| Required action |
Within the listing that follows, reproduce exactly the lines starting at the line with "TimCahoon/TimCahoon is a" and ending at the line with "First of all, thanks", inclusive, and only those. Pictures are dropped.
——
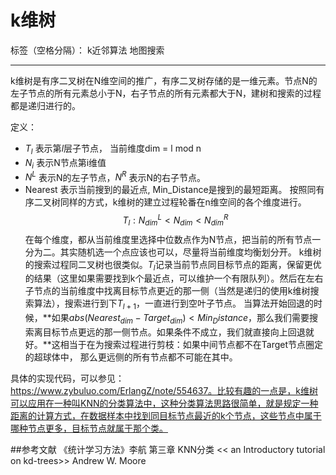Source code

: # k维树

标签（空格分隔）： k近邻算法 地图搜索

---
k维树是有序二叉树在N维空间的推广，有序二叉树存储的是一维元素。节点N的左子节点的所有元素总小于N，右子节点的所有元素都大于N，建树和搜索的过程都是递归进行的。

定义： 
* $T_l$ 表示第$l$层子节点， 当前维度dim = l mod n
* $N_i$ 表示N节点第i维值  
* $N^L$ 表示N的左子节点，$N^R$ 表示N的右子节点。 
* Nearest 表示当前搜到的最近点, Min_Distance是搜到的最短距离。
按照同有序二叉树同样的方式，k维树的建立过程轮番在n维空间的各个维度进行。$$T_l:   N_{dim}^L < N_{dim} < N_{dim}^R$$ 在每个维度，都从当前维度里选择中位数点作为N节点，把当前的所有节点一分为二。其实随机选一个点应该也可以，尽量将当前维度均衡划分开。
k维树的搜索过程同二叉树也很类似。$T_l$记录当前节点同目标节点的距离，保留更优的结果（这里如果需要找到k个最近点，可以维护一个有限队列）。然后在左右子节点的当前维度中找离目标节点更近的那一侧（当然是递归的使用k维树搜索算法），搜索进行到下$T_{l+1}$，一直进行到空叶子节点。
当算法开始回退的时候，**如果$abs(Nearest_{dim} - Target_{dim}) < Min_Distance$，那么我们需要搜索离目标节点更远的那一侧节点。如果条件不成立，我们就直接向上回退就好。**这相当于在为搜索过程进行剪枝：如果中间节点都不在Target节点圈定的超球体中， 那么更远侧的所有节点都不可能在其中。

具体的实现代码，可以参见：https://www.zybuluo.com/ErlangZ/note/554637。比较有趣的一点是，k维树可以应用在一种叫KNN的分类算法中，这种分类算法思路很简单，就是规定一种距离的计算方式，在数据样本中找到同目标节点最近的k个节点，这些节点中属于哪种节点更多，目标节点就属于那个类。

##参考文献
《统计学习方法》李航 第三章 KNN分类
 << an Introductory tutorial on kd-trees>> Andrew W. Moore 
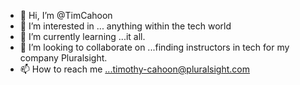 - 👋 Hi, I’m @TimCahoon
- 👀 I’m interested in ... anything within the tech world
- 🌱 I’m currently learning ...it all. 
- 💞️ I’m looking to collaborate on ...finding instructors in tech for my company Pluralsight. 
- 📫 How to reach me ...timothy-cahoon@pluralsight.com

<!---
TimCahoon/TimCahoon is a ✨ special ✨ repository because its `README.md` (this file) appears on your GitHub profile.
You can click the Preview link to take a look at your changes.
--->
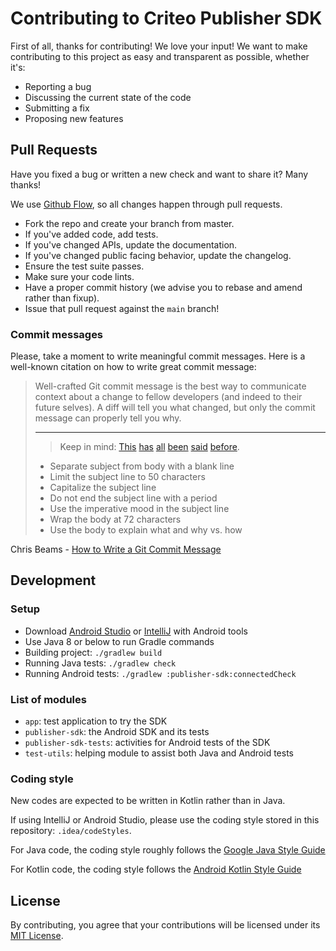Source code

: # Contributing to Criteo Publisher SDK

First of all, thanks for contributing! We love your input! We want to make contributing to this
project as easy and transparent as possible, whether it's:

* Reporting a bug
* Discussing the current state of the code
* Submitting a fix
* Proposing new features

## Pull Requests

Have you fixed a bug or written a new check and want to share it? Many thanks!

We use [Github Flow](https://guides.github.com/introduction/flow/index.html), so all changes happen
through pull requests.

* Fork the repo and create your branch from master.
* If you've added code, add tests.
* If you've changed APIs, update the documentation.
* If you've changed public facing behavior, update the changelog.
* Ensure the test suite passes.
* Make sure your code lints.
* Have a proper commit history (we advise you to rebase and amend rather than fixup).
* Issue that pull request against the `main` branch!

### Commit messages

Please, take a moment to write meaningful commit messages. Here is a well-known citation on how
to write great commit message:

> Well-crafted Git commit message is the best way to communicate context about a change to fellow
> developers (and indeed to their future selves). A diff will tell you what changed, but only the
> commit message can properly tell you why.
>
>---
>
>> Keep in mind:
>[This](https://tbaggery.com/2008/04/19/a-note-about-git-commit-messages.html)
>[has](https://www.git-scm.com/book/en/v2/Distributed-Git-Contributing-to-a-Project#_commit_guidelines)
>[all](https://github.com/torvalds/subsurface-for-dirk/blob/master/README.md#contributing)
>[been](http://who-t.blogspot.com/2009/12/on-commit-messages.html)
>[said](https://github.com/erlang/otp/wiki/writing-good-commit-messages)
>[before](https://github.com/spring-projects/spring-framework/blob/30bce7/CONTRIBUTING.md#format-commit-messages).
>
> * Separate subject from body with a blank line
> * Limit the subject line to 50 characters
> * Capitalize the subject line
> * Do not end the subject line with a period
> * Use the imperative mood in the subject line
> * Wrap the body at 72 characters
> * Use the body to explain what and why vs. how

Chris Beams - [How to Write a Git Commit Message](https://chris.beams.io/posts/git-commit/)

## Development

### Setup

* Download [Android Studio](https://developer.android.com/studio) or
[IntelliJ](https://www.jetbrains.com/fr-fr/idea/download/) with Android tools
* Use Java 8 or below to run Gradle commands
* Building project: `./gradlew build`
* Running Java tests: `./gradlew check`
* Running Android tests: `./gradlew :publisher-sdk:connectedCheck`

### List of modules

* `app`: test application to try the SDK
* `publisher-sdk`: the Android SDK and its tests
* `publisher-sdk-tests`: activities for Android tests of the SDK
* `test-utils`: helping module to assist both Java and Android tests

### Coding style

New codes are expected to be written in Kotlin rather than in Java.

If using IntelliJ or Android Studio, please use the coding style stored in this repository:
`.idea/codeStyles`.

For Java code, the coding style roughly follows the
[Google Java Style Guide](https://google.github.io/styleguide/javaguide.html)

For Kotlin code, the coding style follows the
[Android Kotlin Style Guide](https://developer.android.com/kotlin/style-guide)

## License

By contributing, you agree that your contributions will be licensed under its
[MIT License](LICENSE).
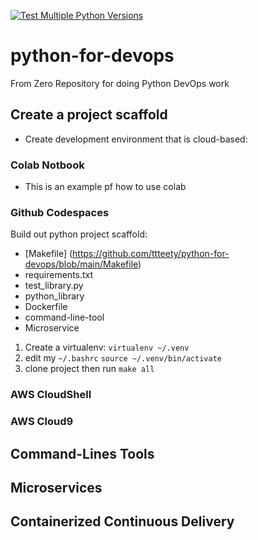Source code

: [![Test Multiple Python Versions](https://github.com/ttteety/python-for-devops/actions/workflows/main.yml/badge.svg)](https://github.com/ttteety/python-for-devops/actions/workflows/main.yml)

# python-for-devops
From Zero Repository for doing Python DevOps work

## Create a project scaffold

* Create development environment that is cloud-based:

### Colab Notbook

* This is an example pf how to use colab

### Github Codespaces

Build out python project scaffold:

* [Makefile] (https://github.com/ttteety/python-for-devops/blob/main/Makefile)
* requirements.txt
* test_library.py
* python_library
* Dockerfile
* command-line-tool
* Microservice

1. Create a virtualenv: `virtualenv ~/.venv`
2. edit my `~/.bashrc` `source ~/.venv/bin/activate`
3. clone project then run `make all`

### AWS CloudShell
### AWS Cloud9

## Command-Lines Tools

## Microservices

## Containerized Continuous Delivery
——
| Response to this exercise |
TimCahoon/TimCahoon is a ✨ special ✨ repository because its `README.md` (this file) appears on your GitHub profile.
You can click the Preview link to take a look at your changes.
--->
Source code

: # Contributing to Criteo Publisher SDK

First of all, thanks for contributing! We love your input! We want to make contributing to this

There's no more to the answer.